Custodis, Michael / Geiger, Friedrich

Netzwerke der Entnazifizierung

Kontinuitäten im deutschen Musik­leben am Beispiel von Werner Egk, Hilde und Heinrich Strobel

Verlag/Label: Waxmann, Münster 2013, 256 Seiten
erschienen in: Neue Zeitschrift für Musik 2014/04 , Seite 93

Bis 1966, als der rororo-Band «Musik im Dritten Reich» von Joseph Wulf erschien, war über die Tätigkeit der Repräsentanten des Musiklebens in den Jahren 1933 bis 1945 im öffentlichen Leben geschwiegen oder abgewiegelt worden. Es gelang flächendeckend Verstrickungen zu leugnen, Täter-Biografien zu beschönigen und alte Geschäftsbeziehungen fortzusetzen. Tatsächlich kam es insgesamt gründlich anders, als die Alliierten dies 1945 konzipierten, besonders auf dem Terrain der Musik.

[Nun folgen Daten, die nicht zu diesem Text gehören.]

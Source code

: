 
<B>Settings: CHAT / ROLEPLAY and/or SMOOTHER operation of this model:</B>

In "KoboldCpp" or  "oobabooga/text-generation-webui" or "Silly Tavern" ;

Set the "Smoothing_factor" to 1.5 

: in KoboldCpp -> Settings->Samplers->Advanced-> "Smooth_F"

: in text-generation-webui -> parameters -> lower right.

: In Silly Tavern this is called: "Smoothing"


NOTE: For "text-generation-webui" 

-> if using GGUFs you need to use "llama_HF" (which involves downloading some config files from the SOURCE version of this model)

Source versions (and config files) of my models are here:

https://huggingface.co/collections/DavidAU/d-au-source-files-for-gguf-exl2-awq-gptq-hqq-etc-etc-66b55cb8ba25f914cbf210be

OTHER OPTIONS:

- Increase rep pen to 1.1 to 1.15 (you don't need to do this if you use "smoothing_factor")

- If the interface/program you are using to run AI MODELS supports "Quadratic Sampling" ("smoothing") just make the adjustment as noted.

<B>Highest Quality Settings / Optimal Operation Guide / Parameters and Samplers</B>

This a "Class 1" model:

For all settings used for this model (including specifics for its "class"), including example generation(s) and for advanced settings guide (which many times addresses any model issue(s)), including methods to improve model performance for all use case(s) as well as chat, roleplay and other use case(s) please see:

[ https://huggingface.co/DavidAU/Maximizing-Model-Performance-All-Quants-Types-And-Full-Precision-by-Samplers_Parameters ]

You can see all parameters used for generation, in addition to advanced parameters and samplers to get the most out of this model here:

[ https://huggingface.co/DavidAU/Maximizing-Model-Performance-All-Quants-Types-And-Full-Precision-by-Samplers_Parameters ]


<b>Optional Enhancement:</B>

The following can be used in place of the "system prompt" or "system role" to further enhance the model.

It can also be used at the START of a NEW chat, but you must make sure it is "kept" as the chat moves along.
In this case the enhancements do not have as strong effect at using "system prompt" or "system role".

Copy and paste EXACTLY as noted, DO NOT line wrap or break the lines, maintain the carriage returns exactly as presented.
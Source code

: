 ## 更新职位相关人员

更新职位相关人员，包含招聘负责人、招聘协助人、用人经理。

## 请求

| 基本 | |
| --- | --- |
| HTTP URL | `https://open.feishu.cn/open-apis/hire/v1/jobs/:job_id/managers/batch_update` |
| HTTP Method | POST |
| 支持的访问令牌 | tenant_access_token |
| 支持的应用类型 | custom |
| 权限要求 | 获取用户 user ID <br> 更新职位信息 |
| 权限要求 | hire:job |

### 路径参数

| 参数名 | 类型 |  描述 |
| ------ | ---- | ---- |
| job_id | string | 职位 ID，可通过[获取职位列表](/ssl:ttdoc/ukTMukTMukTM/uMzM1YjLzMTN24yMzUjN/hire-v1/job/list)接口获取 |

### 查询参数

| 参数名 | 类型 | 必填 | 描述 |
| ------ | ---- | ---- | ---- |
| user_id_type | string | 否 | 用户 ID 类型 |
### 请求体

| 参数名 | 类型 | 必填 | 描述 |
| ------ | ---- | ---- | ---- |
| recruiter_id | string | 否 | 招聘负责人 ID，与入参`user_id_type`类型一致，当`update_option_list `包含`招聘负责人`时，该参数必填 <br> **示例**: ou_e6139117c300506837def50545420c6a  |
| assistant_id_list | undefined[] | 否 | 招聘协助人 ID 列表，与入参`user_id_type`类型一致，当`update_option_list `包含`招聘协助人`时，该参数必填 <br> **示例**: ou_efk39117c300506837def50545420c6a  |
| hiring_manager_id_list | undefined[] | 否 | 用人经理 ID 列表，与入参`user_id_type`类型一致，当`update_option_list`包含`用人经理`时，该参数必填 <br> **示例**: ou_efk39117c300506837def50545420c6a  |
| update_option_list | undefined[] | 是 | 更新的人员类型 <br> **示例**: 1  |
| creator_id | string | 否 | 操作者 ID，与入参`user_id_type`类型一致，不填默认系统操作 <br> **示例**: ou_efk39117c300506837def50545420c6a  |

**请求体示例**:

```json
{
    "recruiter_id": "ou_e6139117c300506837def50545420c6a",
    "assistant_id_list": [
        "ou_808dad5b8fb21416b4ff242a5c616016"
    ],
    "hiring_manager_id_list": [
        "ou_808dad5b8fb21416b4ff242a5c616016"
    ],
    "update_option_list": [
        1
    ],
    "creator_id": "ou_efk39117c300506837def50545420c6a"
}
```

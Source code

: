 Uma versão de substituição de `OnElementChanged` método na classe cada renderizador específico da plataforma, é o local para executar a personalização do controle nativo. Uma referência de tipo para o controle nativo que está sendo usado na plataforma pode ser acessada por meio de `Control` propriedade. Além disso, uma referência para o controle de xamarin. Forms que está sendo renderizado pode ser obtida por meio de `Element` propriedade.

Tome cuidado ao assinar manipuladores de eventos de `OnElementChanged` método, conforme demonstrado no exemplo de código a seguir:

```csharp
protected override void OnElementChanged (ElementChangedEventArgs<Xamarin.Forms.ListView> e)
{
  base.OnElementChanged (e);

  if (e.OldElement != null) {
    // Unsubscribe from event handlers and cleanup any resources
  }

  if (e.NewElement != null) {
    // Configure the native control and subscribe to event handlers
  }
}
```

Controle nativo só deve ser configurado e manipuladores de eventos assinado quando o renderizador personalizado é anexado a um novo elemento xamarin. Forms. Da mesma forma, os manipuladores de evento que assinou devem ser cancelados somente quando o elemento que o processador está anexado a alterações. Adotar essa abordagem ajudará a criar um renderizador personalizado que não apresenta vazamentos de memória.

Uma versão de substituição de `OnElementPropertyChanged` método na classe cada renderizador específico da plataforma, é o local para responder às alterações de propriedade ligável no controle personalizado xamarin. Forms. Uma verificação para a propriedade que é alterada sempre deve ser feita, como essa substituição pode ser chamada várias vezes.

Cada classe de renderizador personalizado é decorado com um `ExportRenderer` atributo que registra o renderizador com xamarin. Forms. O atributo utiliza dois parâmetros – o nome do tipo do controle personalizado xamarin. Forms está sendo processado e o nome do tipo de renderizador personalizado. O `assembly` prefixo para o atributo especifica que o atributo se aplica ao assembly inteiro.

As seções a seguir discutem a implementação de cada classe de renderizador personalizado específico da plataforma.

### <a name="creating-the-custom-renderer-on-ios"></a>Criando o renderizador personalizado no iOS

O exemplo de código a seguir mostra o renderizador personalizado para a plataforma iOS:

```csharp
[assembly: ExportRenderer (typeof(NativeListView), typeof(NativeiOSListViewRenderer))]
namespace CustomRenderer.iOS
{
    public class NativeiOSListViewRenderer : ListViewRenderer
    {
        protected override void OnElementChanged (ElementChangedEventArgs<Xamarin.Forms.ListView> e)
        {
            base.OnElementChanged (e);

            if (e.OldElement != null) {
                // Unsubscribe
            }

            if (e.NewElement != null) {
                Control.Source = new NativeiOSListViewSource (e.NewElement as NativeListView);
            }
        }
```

Da gab es noch weniger eine «Stunde Null» als in anderen gesellschaftlichen Bereichen – dafür in besonderer Weise elastisches Wegducken, erfolgreiche Vertuschungen, großes Leugnen und Uminterpretation vorangegangener künst­lerischer und wissenschaftlicher Beiträge zur deutschen Kulturnation. In dieser, so kontaminiert sie 1945 erschien, bedeuteten Musik und Mu­sikleben eine «Größe», die «das deutsche Superioritätsdenken auf diesem Gebiet eher bestärkte» und über die «zwischen den Vertretern der Besatzungsmächte und den Besetzten ein mehr oder minder stillschweigendes Einverständnis» herrschte.
Michael Custodis und Friedrich Geiger resümieren, was sich bereits in der von Thomas Schipperges 2012 ausgerichteten Mannheimer Tagung als Konsens der Forschung herausgeschält hat: «Einer Re-Education im Bereich Musik fehlte somit die Basis.» Hinzu kam der «Geniebonus» für viele der umzuerziehenden Musikschaffenden und eine rasch sich herausbildende Gemeinsamkeit zwischen denen, die vor 1945 Opfer bzw. Täter waren, gegen die fremde politische Bevormundung der musikalischen Bezirke (prominentes Beispiel hierfür ist das Wohlwollen des in die USA geflüchteten Arnold Schönberg für den bekennenden Antisemiten Hans Pfitzner).
Der Musikjournalist und Librettist Heinrich Strobel, seit Anfang 1939 Emigrant in Frankreich, erhielt im Frühjahr 1945 die Chance seines Lebens. Von Paris aus, wohin er nach Lagerhaft in Südfrankeich zurückgekehrt war und wo seine Frau Hilde, geborene Levy, illegal lebte, wurde er als Leiter der Musikabteilung eines für den französischen Sektor aufzubauenden Rundfunks verpflichtet (heute: SWR). Im Zuge der Profilierung dieser Tätigkeit – wie dann auch bei den Festivals für Neue Musik in Donaueschingen, die der Südwestfunk ausrichtete – wurde die Zusammenarbeit mit Werner Egk aktiviert, mit dem die Strobels seit den Berliner 1930er Jahren persönlich ziemlich eng befreundet waren. Obwohl der Komponist und Dirigent Egk sich prononciert zum NS-Regime bekannt hatte und von diesem in besonderer Weise gefördert worden war («von irgendetwas muss man ja le­ben»), wirkte Strobel federführend am Entnazifizierungsverfahren des Freundes mit. Der war im Gegenzug wieder hilfreich für die Festigung der Stellung von Strobel als Doyen der Neuen Musik weit über den Südwesten der Republik hinaus. Die von Custodis/Geiger versammelten Dokumente rekonstruieren nicht nur die Hintergründe und Techniken des Reinwaschens von Tätern wie Egk, sondern sind aufschlussreich für Reibungen und Verwerfungen zwischen dem, was die Autoren als «System Kunst» und – auf methodisch nicht ganz unanfechtbare Weise – dem «Sys­tem Politik» kontrastieren.